Onde a classe operária ainda não está suficientemente avançada na sua organização para empreender uma campanha decisiva contra a violência coletiva e a violência política das classes dominantes, ela tem, de qualquer modo, de ser ensinada por meio de agitação permanente (e de uma posição hostil) contra a política das classes dominantes. Caso contrário, a classe operária continuará a ser uma bola de jogar nas suas mãos, como a revolução de setembro em França[3] demonstrou e como, até certo ponto, está demonstrando o jogo que o senhor Gladstone e Cia. conseguem fazer com êxito até hoje na Inglaterra.

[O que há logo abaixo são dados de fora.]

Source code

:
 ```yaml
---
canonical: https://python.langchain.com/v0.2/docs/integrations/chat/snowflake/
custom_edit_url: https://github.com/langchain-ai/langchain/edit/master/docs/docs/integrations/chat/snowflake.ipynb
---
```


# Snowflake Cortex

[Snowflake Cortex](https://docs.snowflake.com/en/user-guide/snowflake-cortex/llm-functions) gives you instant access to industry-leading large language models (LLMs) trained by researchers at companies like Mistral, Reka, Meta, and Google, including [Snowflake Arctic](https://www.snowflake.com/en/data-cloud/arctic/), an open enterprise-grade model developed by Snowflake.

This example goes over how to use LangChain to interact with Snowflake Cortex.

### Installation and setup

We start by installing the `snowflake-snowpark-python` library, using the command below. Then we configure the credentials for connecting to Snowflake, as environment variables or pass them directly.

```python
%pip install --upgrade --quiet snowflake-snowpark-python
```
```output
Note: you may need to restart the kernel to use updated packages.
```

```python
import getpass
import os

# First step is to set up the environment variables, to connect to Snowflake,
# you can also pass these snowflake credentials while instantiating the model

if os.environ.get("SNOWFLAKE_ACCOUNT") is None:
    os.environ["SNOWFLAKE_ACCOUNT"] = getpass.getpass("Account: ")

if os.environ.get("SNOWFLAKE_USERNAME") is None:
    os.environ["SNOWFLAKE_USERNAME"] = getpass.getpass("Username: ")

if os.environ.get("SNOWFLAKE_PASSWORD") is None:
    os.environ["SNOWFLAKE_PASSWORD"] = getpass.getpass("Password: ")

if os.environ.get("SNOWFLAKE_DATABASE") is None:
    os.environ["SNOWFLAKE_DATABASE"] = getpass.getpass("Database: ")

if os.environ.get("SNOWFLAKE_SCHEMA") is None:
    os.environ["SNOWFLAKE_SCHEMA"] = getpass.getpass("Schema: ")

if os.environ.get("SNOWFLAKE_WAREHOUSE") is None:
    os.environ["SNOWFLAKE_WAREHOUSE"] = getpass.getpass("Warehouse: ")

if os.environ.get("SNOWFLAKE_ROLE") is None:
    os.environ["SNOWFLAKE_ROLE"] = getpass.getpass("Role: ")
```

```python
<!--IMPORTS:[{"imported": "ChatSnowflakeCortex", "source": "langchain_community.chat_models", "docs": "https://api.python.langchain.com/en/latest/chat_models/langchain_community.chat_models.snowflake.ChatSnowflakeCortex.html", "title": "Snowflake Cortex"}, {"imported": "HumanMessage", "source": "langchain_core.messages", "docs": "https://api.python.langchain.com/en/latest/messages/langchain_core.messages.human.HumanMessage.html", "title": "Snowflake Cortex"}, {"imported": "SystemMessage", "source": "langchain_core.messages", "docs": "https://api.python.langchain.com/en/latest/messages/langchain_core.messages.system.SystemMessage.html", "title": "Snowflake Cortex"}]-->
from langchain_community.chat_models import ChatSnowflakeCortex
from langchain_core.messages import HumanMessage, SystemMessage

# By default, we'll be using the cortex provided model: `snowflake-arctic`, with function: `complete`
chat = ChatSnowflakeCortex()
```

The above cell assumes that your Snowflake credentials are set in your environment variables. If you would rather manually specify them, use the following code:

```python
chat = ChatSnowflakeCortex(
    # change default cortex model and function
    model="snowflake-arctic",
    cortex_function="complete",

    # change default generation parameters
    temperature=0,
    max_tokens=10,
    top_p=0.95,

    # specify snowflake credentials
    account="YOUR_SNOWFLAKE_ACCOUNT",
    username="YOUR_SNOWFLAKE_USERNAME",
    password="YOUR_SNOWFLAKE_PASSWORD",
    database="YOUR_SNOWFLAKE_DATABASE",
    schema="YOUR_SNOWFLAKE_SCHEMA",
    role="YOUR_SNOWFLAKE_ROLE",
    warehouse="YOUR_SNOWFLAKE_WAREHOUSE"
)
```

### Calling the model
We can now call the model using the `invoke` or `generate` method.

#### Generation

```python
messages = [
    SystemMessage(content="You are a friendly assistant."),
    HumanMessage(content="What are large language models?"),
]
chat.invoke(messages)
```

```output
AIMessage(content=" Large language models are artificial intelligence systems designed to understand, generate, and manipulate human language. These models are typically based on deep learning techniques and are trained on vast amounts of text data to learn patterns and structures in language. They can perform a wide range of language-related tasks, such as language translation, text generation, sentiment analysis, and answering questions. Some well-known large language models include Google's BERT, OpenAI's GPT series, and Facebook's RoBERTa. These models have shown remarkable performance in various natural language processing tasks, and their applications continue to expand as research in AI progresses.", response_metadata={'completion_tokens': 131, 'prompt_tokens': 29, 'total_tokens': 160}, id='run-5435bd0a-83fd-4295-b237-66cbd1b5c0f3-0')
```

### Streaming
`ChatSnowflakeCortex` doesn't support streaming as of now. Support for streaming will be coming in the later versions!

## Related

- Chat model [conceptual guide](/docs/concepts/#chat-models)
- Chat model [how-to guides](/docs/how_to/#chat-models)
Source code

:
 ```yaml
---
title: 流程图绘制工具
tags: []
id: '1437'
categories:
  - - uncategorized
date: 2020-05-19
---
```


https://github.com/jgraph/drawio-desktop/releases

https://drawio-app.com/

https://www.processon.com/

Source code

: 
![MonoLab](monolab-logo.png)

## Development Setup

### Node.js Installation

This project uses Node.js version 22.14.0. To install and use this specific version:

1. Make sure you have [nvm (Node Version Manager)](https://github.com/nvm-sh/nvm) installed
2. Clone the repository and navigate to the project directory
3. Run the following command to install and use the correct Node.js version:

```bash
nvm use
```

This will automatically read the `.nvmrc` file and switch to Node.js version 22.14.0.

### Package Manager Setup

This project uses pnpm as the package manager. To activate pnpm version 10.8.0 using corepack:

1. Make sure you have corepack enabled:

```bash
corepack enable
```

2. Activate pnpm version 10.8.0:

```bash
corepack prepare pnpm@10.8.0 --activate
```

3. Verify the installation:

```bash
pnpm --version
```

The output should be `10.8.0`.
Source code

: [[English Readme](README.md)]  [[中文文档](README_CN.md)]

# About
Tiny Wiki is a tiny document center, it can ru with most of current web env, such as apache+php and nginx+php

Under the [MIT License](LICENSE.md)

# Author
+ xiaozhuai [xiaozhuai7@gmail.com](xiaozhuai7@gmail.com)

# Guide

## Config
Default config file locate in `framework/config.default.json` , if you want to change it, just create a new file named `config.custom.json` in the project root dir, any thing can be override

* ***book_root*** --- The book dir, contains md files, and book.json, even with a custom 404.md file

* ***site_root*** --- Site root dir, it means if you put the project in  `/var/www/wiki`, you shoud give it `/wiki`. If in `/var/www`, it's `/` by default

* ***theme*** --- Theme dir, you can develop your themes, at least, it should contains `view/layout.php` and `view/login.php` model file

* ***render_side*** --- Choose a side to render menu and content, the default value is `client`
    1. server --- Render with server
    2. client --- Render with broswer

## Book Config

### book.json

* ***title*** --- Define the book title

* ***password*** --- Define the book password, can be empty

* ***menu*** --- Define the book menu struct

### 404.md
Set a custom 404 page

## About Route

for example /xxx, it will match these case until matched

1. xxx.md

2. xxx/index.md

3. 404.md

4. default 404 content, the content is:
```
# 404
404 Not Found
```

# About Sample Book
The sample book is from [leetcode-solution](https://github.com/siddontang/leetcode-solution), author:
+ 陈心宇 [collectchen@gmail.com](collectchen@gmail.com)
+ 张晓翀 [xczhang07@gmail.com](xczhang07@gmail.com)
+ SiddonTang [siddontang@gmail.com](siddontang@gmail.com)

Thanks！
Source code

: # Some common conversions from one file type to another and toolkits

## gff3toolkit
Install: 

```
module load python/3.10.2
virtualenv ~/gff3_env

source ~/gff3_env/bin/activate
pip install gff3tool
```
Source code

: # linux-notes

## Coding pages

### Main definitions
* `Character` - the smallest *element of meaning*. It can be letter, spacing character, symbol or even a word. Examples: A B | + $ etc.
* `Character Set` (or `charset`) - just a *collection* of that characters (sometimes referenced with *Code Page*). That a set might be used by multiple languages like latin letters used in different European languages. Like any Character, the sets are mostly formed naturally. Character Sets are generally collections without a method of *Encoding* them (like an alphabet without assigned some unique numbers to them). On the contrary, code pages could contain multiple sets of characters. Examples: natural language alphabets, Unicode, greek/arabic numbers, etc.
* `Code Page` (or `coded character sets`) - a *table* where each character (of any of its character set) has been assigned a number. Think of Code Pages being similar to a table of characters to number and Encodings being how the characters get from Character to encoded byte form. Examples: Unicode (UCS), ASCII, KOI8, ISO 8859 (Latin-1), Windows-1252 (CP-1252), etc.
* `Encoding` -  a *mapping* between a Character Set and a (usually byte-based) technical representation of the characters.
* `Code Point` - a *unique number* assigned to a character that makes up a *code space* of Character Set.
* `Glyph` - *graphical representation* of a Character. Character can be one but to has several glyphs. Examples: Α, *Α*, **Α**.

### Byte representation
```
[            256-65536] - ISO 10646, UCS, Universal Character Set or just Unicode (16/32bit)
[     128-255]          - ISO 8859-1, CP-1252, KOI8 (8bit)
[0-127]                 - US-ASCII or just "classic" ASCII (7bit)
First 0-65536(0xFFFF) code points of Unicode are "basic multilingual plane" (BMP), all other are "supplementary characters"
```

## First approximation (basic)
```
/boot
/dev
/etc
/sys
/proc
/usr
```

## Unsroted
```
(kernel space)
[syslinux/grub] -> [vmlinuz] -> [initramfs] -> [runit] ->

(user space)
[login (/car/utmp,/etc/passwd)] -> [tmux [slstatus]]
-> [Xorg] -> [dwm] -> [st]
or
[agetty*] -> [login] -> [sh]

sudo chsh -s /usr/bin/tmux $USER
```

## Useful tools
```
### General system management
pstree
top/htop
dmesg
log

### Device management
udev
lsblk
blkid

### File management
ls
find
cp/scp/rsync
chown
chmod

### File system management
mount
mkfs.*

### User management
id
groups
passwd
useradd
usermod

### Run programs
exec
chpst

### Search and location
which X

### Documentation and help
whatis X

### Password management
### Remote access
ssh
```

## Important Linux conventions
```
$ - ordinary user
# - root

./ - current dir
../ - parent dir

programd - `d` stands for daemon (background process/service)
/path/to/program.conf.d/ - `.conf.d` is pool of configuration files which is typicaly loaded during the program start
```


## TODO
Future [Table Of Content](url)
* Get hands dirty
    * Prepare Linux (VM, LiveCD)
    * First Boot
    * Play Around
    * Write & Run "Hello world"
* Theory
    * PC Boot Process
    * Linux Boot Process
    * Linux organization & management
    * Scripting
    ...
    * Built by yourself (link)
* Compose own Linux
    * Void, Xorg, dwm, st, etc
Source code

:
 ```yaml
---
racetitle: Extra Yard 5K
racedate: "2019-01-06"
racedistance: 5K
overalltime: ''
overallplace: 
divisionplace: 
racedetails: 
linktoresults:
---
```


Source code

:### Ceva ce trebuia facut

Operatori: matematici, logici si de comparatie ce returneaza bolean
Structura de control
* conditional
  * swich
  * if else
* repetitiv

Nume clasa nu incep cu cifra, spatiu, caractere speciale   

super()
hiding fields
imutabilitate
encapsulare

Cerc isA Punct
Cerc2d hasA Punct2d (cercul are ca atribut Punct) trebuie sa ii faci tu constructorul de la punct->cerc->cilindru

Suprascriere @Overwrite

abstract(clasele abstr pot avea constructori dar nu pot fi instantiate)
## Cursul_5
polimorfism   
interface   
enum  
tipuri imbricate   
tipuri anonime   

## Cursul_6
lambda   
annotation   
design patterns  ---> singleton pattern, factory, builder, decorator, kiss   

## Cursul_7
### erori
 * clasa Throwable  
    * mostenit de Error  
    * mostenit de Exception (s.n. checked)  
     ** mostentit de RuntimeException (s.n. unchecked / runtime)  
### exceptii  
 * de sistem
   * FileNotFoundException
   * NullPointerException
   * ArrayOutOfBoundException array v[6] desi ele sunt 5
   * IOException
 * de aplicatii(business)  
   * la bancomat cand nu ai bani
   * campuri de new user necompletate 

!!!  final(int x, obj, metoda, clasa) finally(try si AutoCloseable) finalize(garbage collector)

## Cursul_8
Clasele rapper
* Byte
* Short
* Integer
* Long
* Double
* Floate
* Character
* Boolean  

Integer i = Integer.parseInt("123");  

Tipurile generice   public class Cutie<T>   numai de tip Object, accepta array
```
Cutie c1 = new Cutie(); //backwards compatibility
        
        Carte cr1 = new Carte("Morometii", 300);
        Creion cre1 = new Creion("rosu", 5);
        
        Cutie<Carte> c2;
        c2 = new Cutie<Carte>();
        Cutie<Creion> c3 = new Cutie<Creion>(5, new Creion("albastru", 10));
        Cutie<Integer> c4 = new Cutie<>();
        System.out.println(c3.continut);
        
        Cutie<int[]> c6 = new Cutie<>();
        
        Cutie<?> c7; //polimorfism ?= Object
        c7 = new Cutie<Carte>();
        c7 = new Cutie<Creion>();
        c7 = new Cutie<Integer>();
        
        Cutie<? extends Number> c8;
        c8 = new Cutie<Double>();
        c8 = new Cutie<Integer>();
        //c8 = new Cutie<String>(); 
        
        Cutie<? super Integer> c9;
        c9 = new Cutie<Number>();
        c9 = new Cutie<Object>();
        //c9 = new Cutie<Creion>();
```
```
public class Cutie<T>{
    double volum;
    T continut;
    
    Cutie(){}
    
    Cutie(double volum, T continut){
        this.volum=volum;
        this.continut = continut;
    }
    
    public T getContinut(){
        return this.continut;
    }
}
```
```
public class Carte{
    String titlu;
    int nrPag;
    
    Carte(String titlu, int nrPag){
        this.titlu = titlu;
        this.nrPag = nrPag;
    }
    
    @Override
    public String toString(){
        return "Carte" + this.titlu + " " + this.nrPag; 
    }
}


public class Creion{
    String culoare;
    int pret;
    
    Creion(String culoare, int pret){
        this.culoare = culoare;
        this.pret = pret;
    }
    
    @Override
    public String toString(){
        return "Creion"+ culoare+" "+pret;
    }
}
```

Londres, 23 de novembro de 1871

Karl Marx

Notas: [1] mutualistas: assim designavam a si próprios, nos anos 60 do século XIX, os proudhonistas, que apresentavam o plano reformista pequeno-burguês de libertação dos trabalhadores por meio da organização de ajuda mútua (criação de cooperativas, de sociedades de socorros mútuos, etc.). [2] Referência às seguintes resoluções da Conferência de Londres de 1871: “Sobre as designações de conselhos nacionais, etc.” (resolução II, pontos 1, 2, 3), “Sobre a ação política da classe operária” (resolução IX), “Sobre a Aliança da Democracia Socialista” (resolução XVI) e “Sobre a cisão na Suíça Francesa” (resolução XVII). [3] A de Setembro de 1870 em Paris, depois de recebida a notícia da derrota do exército francês em Sedan, teve lugar uma ação revolucionária das massas populares que conduziu à queda do regime do Segundo Império e à proclamação da república. Contudo, no governo provisório então formado entraram, além de republicanos moderados, também elementos monárquicos. Este governo, encabeçado pelo governador militar de Paris, Trochu, e por Thiers, o seu verdadeiro inspirador, tomou, refletindo as tendências capitulacionistas dos círculos burgueses e latifundiários da França e o seu medo das massas populares, a via da traição nacional e do entendimento com o inimigo externo.